Monday, Dec. 25, 1933

Clay

Sirs:

For many years one of my most pleasant experiences has been the reading of TIME. ... In the past if anyone ever said to me in defense of an argument that they read it in TIME that settled the argument for me. However I must admit that in this last year at various times I have been surprised at articles that made me wonder if the good old TIME was operating in its usual unbiased manner. I received this week's magazine today, and I am completely disillusioned. I will not go into the details of the sneering article that appeared in it concerning Rev. Charles Coughlin. I will not attempt to defend him for he needs no defense. His magnificent loyalty and splendid principles are well known to the American people. For a publication like TIME to put the stamp of bigotry on itself and to openly sneer and condemn the cause for which Father Coughlin is so courageously working only identifies it with the same lack of principles held, I regret to say, by so many of our newspapers. The common people may well count the radio a blessing. Through it they have learned the Truth.

I shall never see a copy of TIME again without a regret that something that I respected so highly was after all such common clay. . . .

NELLIE WALKER

Hampton, Iowa

Abreast

Sirs:

Thought you might be interested in the part played by TIME in a recent accident.

On the night of Dec. 2, the gas heater in our home became unruly and gave off carbon monoxide fumes. At six-thirty I felt very ill and went upstairs where I became so ill that I could not stand. My wife came upstairs also and threw herself on the bed and called me twice. I was so far gone that I did not hear her come upstairs nor did I hear her call me. When she dragged herself to the bathroom door and announced that she too was so sick that she could hardly stand I realized that we were both being overcome by the poison. Luckily we were still able to open windows, doors and shut off the heater.

Unable to attract neighbors we spent a miserable evening out on the cold porch. Finally my wife who apparently was not as ill as I managed to reach the phone and telephoned a doctor. He soon came with a supply of Methylene Blue which is a newly discovered remedy for this poisoning heretofore unremediable. He had learned of this discovery through reading TIME, and admitted this to me since I also had read of this cure (TIME, Dec. 19, 1932).

Most persons who have gone through this experience suffer the rest of their lives from anemia and general weakness; even mental weaknesses have been reported, I have since learned. The Methylene Blue restores the red corpuscles which the poison breaks down, but knowledge of this would not have been available to me had not TIME made the announcement. Neither of us have any after-effects from our experience. The physician. Dr. G. Ralph Maxwell, should also be commended for keeping himself abreast of the times in this manner.

We are grateful, then, for your service.

KENNETH D. HUTCHINSON

West Virginia University Morgantown, W. Va.

Dean Hill's Bet

Sirs:

Don't fail to print, or advise me, the sequel to Dean Hill's wager re Corbus (Letters.

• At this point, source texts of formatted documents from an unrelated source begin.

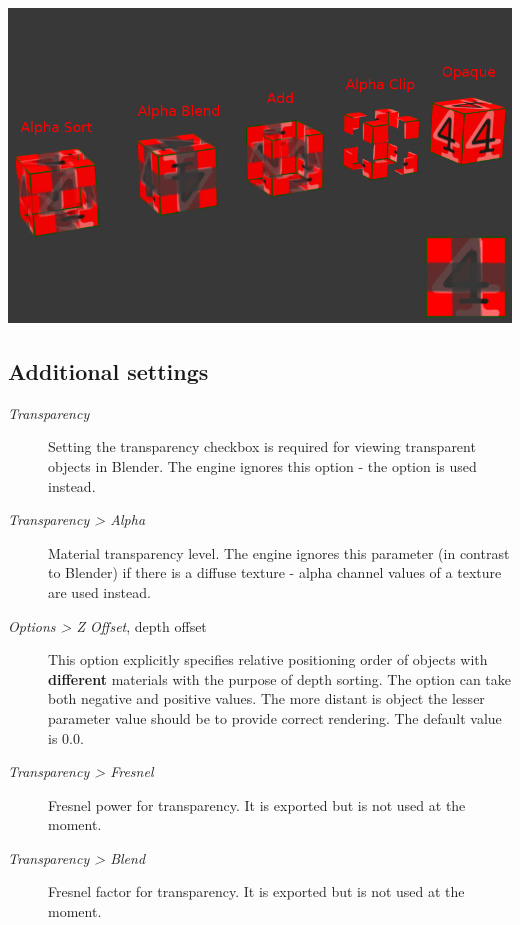 \documentclass[a4paper,12pt,oneside]{sphinxmanual}
\begin{document}
{\hfill\includegraphics[width=1.000\linewidth]{alpha_types.jpg}\hfill}


\subsection{Additional settings}
\label{materials:index-4}\label{materials:id5}\begin{description}
\item[{\emph{Transparency}}] \leavevmode
Setting the transparency checkbox is required for viewing transparent objects in Blender. The engine ignores this option - the  option is used instead.

\item[{\emph{Transparency \textgreater{} Alpha}}] \leavevmode
Material transparency level. The engine ignores this parameter (in contrast to Blender) if there is a diffuse texture - alpha channel values of a texture are used instead.

\item[{\emph{Options \textgreater{} Z Offset}, depth offset}] \leavevmode
This option explicitly specifies relative positioning order of objects with \textbf{different} materials with the purpose of depth sorting. The option can take both negative and positive values. The more distant is object the lesser parameter value should be to provide correct rendering. The default value is 0.0.

\item[{\emph{Transparency \textgreater{} Fresnel}}] \leavevmode
Fresnel power for transparency. It is exported but is not used at the moment.

\item[{\emph{Transparency \textgreater{} Blend}}] \leavevmode
Fresnel factor for transparency. It is exported but is not used at the moment.

\end{description}
\end{document}
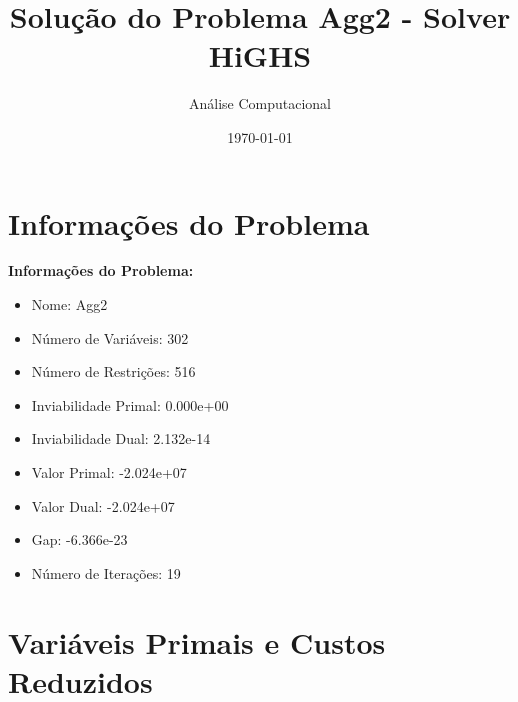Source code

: \documentclass[12pt]{article}
\title{Solução do Problema Agg2 - Solver HiGHS}
\author{Análise Computacional}
\date{\today}
\begin{document}
\maketitle

\section{Informações do Problema}

\textbf{Informações do Problema:}
\begin{itemize}
\item Nome: Agg2
\item Número de Variáveis: 302
\item Número de Restrições: 516
\item Inviabilidade Primal: 0.000e+00
\item Inviabilidade Dual: 2.132e-14
\item Valor Primal: -2.024e+07
\item Valor Dual: -2.024e+07
\item Gap: -6.366e-23
\item Número de Iterações: 19
\end{itemize}


\section{Variáveis Primais e Custos Reduzidos}
\end{document}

TIME, Dec. 11). I want to know if he pays the bill for 23 TIME subscriptions and what his Comments are, unexpurgated.

THOS. G. STALEY

Oakland, Calif.

Sirs:

Several TIME readers are interested to know whether Reader Hill, TIME, Dec. 11, p. 7. has made good the bet he lost with you. Figuring it out 23 subscriptions to the Princeton team, including Coach Gorman, would cost $115, but at the special rate only $86.25.

Long live TIME!

JESSE GORDON

New York City

Sirs:

My admiration for your rebuke of the tone of Dean Hill's letter in Letters, Dec. 11.

But especially my admiration for your willingness to publish in Letters any reasonable proof of your errors in reporting, thereby correcting the impressions remaining in readers' minds.

TIME and FORTUNE are the Gog & Magog of today.

H. LYNE COMELY-COMBE

Vancouver, B. C.

As a reader of your magazine I have grown respectful of your newsgathering ability but, at the same time, I greatly deplore your deliberate use of repugnant adjectives when writing of persons.

My letter in reference to Bill Corbus being named on Grantland Rice's 1932 Ail-American football team was written in a manner to cover the real point of issue. The point is technical but no more so than some of the technical points at which TIME grasps.

I felt that you had offered a splendid opportunity to bring the matter of use of adjectives to the front when you spoke of Mr. Rice's team as an ''All-American football team."

Neither Walter Camp nor Grantland Rice ever picked an Ail-American football team. Their selections starting with Walter Camp's in 1889 have always been entitled "All-America Football Team" (Collier's Weekly, Dec. 24, 1932).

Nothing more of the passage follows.